Within months, she’d whittled her worldly goods down to two suitcases - a big green one for house contents and a little gray one for office supplies. On Jan. 17, 2012, Brown set out to travel the world - taking photographs and writing about them, with a goal of them becoming a profitible career.
“I have rid myself of the American anxiety and know exactly what I want to do with my life instead of thinking about it and dreaming about it,” she said in a telephone interview from France. “I think I will hit the tipping point when people discover my photography prints and I get a children’s publisher.”
It does not always mean more money. Happiness also plays a role in their choices.

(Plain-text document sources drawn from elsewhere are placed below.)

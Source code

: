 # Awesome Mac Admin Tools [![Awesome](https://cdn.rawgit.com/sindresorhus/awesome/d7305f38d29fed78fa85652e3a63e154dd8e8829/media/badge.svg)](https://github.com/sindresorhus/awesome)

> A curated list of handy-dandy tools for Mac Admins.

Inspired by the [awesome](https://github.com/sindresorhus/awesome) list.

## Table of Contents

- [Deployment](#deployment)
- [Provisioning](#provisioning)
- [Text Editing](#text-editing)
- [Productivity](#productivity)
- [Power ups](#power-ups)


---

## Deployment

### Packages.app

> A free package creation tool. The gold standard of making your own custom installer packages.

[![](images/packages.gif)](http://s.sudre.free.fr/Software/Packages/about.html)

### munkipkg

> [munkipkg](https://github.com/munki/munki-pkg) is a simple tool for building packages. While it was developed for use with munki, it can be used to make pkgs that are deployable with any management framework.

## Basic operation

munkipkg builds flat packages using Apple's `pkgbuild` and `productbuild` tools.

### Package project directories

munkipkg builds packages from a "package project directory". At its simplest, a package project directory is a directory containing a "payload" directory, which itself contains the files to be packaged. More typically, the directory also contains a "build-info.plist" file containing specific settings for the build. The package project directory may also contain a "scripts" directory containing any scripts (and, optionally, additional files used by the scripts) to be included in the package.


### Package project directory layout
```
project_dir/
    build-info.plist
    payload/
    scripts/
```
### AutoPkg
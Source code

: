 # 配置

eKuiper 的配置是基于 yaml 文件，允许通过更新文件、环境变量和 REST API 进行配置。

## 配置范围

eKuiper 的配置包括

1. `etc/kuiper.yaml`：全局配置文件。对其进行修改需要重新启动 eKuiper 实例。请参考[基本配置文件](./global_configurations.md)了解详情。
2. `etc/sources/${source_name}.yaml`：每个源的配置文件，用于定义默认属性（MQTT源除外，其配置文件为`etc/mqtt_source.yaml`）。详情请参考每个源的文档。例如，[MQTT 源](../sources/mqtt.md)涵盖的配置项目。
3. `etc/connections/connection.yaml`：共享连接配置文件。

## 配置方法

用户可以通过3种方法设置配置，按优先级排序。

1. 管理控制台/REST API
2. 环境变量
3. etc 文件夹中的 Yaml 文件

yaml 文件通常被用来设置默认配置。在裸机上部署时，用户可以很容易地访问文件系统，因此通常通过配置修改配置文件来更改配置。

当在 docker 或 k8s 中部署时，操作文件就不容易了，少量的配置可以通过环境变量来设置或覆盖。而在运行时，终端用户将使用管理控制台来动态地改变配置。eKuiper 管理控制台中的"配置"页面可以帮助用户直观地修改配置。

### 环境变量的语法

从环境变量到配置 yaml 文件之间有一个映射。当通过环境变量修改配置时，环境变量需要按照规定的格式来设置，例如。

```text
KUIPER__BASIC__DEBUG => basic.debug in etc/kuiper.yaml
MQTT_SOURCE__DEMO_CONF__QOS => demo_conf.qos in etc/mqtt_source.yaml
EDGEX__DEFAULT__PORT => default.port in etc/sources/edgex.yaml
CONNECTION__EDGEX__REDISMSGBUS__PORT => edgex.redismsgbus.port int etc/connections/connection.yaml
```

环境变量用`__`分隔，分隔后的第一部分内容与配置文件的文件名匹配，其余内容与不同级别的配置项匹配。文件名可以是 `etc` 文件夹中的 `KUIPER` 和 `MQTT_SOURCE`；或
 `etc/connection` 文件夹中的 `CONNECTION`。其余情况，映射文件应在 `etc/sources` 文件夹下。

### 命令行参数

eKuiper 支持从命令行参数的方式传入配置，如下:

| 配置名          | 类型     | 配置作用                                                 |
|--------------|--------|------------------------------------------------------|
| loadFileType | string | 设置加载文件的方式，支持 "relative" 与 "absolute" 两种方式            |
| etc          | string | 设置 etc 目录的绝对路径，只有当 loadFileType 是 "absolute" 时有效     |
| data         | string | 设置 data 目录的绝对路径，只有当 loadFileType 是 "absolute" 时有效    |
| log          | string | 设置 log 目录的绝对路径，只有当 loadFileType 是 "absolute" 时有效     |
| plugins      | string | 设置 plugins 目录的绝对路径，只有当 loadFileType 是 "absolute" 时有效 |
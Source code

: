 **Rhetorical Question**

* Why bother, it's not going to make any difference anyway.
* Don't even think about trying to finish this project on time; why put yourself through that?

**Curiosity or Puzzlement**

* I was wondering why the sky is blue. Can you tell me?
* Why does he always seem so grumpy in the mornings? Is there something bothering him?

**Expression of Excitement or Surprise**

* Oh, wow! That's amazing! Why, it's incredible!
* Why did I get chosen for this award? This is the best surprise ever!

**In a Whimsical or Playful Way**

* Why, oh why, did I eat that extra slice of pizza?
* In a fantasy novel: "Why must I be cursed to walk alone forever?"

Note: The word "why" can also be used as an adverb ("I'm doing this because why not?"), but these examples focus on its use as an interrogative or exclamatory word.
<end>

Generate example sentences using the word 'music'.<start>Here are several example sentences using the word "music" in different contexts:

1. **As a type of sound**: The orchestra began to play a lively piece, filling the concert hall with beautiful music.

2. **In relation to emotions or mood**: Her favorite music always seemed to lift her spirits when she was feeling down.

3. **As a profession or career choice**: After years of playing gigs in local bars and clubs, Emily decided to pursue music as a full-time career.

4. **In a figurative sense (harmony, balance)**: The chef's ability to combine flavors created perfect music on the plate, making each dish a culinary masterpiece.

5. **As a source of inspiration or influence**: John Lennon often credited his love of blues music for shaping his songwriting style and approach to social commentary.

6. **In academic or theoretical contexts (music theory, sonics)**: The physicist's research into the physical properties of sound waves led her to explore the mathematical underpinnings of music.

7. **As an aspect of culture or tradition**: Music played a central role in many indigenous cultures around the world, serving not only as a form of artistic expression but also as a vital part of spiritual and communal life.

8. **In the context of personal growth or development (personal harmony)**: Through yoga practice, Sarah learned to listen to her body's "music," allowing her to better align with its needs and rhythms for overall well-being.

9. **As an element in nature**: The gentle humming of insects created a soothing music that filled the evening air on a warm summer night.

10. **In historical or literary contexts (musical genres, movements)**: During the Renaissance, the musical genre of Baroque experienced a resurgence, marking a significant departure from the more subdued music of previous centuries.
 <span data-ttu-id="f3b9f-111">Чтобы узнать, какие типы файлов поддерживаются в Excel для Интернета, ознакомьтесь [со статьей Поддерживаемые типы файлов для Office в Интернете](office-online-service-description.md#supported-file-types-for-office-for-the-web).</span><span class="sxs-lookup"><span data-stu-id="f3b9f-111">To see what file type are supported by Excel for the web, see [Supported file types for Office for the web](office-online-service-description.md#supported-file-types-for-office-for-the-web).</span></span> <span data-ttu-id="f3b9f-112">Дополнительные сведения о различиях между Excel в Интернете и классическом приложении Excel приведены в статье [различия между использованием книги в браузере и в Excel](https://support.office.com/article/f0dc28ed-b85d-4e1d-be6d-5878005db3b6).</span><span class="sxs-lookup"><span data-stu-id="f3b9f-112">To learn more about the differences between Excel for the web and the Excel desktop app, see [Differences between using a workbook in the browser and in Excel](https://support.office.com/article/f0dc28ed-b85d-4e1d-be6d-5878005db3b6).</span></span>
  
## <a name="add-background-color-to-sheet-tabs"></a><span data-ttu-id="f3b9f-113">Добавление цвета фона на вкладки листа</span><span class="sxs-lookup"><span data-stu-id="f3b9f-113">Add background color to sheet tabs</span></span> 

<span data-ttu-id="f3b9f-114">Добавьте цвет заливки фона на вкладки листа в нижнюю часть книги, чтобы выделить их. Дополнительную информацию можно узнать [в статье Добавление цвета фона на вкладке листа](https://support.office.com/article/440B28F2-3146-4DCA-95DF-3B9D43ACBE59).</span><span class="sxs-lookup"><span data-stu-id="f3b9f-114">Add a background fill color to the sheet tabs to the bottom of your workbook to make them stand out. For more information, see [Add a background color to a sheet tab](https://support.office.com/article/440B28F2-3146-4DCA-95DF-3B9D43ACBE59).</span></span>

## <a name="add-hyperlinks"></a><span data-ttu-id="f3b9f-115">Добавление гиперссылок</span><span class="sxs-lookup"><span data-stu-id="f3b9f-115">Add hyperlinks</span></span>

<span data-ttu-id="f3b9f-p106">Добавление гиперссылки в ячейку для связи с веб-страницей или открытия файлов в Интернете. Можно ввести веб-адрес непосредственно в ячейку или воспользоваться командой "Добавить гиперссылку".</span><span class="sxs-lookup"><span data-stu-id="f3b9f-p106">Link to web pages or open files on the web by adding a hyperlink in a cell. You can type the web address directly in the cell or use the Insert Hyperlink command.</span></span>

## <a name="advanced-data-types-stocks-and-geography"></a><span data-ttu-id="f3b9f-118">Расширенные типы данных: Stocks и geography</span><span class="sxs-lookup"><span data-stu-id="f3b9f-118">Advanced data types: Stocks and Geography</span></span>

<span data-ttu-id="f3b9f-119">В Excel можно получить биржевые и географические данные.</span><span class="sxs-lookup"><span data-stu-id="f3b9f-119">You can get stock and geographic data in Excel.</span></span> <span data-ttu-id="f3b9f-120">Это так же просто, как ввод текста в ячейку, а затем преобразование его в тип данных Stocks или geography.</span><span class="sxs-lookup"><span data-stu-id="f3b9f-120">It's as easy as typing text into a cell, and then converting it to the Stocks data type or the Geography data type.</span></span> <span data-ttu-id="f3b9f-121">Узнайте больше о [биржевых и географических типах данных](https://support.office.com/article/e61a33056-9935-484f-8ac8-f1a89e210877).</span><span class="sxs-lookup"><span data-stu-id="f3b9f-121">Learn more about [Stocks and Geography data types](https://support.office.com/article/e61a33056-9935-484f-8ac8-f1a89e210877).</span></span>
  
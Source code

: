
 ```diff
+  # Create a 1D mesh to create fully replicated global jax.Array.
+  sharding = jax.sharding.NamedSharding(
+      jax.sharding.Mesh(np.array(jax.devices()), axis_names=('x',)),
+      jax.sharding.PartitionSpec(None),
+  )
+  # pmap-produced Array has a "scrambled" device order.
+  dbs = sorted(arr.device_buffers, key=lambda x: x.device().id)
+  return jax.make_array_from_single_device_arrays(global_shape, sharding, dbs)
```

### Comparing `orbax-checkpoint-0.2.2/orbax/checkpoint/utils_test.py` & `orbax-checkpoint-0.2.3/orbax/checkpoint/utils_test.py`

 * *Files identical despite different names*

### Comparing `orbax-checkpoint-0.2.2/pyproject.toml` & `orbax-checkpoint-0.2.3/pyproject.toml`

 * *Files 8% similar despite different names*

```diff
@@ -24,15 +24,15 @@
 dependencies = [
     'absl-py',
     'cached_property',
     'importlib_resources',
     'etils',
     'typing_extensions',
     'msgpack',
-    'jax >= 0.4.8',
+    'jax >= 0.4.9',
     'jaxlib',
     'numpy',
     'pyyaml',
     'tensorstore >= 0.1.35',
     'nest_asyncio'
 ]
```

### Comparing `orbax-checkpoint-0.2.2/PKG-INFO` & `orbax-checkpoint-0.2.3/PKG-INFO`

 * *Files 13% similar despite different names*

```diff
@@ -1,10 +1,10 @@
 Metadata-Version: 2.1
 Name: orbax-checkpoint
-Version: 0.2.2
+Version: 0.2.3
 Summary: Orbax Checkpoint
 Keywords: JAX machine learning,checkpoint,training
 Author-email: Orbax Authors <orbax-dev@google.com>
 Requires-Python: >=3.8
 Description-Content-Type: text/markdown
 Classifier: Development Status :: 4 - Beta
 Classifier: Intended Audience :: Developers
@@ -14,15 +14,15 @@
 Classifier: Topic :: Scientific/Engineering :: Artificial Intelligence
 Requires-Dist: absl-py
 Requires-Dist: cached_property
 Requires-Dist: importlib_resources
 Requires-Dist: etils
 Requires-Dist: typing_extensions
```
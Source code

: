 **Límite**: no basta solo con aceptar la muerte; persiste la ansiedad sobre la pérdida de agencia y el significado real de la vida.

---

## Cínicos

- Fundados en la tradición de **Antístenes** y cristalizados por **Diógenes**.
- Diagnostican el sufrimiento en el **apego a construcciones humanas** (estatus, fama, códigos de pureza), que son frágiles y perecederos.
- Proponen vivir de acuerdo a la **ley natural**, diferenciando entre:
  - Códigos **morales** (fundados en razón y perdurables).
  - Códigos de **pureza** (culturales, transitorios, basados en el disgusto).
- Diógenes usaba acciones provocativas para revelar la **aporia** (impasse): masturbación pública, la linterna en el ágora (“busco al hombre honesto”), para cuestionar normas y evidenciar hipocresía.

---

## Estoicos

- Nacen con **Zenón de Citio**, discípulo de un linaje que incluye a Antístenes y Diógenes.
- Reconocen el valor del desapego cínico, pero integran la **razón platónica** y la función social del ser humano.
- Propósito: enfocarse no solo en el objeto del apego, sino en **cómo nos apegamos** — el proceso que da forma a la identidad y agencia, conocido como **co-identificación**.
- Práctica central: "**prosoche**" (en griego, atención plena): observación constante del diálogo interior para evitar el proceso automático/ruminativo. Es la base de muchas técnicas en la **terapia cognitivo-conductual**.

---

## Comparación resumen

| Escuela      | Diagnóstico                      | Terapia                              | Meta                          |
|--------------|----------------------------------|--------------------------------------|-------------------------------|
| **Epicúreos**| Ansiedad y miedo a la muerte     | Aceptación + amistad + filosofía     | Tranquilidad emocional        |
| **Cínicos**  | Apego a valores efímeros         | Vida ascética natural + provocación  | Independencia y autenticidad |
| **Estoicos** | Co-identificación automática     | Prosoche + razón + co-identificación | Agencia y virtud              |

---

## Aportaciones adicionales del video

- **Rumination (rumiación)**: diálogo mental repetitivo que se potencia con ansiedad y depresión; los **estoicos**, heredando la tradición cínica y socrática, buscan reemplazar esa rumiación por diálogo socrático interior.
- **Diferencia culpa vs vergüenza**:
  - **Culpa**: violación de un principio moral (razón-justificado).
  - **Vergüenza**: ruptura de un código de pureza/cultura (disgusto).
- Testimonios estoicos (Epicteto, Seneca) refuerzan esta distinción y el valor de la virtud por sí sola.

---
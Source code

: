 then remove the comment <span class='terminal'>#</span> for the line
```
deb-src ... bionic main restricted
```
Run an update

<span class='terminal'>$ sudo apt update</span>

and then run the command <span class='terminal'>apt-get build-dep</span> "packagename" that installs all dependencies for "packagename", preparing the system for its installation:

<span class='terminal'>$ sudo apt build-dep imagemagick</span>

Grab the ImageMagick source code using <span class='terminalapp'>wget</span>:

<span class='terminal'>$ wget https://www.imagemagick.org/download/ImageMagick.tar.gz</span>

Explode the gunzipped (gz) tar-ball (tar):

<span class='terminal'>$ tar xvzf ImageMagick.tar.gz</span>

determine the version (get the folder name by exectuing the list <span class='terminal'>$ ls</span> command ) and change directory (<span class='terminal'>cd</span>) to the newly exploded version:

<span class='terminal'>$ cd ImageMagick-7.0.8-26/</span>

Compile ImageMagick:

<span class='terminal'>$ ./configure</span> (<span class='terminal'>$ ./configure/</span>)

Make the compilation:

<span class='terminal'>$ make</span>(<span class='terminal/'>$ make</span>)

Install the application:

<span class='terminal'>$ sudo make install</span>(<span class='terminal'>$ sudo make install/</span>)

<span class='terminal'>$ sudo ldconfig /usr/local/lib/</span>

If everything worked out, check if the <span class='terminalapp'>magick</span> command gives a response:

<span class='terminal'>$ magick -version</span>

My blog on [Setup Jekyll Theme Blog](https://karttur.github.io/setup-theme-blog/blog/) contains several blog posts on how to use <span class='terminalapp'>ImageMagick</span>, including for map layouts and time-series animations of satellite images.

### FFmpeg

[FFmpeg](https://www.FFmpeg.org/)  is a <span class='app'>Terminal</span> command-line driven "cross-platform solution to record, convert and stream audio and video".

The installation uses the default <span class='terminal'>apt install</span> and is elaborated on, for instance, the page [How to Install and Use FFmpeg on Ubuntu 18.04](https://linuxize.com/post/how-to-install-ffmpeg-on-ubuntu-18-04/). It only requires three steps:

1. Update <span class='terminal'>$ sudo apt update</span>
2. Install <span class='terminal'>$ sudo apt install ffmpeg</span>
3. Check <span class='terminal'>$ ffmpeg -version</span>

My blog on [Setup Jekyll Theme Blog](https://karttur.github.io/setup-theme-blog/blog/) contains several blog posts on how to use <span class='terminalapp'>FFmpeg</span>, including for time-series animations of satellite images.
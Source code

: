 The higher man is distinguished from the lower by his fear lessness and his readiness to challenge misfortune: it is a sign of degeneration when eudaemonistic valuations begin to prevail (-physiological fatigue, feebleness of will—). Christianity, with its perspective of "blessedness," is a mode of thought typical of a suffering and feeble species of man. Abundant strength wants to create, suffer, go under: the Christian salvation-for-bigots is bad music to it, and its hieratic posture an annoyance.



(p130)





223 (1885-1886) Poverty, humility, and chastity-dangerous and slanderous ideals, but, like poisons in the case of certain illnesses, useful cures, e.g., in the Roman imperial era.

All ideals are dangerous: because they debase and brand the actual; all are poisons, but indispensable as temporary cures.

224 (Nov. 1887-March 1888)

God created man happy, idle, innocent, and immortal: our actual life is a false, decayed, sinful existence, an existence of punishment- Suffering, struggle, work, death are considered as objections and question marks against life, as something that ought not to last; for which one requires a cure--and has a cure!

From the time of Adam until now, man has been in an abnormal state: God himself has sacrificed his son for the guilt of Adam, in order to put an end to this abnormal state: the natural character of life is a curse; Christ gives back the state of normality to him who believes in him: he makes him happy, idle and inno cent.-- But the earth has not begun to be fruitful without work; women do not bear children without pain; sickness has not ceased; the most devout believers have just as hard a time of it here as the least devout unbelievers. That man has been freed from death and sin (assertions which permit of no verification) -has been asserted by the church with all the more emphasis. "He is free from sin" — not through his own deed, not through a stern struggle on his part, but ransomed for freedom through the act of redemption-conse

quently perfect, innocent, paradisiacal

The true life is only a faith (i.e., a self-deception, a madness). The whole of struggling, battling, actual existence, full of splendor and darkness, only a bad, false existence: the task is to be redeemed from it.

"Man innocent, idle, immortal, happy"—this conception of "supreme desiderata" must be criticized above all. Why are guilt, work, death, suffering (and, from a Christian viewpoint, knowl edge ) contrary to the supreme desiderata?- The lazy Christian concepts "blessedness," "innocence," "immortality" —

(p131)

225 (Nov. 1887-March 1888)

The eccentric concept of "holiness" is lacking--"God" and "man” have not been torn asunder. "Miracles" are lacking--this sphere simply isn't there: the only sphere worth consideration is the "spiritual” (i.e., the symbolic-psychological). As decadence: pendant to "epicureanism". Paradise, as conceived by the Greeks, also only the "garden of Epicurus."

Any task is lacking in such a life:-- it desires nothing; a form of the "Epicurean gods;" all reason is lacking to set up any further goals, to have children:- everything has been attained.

Brown said, “I’m living below the American poverty level right now, but I love what I do.”
Helms, who left a well-paying high powered job as a consultant four months ago to launch a baby apparel company called Cradle & Thread, said he fell in love with the notion of a for-profit company that had a charitable mission at its heart.
The idea came to him, he said, soon after he began questioning what he was doing with his life. The answer, Helms said, came in June 2011, when he was diagnosed with ulcerative colitis and landed in the hospital.
“I decided with a lot more clarity that I wanted to do something that I felt good about, that I was contributing to my community,” he said. “When I had that revelation, the question became how?”
Because he and his wife, Christina, were relatively new parents, they knew there was stable market for baby apparel and so Helms began working on the concept nights and weekends. On Nov. 1, 2012, he launched Cradle & Thread, and in December he left his corporate job.
For every $100 bought on the company’s site, www.cradleandthread.com, it donates an entire outfit of clothing to a needy child.
“I think I’ve known for a while that I have a more visionary entrepreneurial spirit, so it was very liberating to conceive a brand and execute the brand,” he said.